Once we person nan main database ready, we tin spell up and commencement getting nan names of nan tables embedded successful nan information sources. If you are an avid Tableau user, you cognize that location are 2 ways to selecting tables successful a Tableau information source — one is to straight take nan tables and found a narration betwixt them and nan different is to usage a civilization sql query pinch 1 aliases much tables to execute a caller resultant table. Therefore, we request to reside some nan cases.

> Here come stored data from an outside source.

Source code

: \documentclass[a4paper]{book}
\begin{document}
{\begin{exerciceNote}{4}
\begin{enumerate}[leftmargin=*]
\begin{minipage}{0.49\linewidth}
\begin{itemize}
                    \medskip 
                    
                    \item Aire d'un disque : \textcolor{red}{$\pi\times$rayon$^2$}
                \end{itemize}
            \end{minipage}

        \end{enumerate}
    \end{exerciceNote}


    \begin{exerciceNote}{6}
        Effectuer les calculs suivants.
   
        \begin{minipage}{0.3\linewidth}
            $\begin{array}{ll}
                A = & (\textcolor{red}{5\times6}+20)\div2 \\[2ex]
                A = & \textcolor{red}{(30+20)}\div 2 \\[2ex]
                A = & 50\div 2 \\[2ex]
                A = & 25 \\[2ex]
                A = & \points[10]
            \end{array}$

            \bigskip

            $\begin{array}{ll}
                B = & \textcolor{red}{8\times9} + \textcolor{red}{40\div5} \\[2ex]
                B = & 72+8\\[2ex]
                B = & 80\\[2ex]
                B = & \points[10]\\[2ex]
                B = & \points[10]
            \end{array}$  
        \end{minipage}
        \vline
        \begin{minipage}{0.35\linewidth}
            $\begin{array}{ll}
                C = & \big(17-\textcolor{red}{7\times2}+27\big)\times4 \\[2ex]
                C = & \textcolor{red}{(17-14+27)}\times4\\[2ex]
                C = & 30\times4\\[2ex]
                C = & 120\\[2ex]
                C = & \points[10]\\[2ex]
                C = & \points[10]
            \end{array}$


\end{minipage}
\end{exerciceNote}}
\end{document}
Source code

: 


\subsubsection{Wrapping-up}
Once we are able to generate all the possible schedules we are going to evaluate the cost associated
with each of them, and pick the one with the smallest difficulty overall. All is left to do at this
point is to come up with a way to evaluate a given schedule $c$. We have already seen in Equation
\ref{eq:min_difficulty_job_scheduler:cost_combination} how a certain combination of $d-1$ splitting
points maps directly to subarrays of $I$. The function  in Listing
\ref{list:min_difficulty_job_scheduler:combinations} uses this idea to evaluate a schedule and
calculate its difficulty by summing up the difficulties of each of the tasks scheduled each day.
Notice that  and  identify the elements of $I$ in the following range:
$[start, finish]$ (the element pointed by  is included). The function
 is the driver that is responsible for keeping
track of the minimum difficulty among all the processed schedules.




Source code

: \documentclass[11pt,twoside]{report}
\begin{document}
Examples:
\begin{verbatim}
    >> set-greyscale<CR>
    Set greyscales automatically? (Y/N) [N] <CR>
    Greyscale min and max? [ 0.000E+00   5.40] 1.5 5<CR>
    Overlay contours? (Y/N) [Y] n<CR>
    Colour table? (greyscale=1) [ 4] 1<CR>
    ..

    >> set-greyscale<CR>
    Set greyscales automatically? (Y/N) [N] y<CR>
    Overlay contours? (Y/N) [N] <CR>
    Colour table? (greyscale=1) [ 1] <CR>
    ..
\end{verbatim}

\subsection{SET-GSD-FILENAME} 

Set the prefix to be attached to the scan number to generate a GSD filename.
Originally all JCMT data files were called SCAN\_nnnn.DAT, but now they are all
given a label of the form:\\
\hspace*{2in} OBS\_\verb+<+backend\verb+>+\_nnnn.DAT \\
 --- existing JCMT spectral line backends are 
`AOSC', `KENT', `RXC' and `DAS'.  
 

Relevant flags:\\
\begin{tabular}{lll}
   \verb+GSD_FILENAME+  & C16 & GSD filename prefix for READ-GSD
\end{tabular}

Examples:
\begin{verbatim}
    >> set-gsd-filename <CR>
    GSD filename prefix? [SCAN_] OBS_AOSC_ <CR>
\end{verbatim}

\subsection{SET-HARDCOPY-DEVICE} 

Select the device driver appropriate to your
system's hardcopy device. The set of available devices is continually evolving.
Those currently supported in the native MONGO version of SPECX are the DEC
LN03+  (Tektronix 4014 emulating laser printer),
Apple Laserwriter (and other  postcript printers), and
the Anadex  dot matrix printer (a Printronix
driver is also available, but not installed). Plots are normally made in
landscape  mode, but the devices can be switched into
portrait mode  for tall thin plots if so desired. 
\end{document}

Processing of Custom SQL query tables

Below is nan query to get nan database of each civilization SQLs utilized successful nan tract on pinch their information sources. Notice that I person filtered nan database to get only first 500 civilization sql queries. In lawsuit location are much successful your org, you will person to usage an offset to get nan adjacent group of civilization sql queries. There is besides an action of utilizing cursor method successful Pagination erstwhile you want to fetch ample database of results (refer here). For nan liking of simplicity, I conscionable usage nan offset method arsenic I know, arsenic location are little than 500 civilization sql queries utilized connected nan site.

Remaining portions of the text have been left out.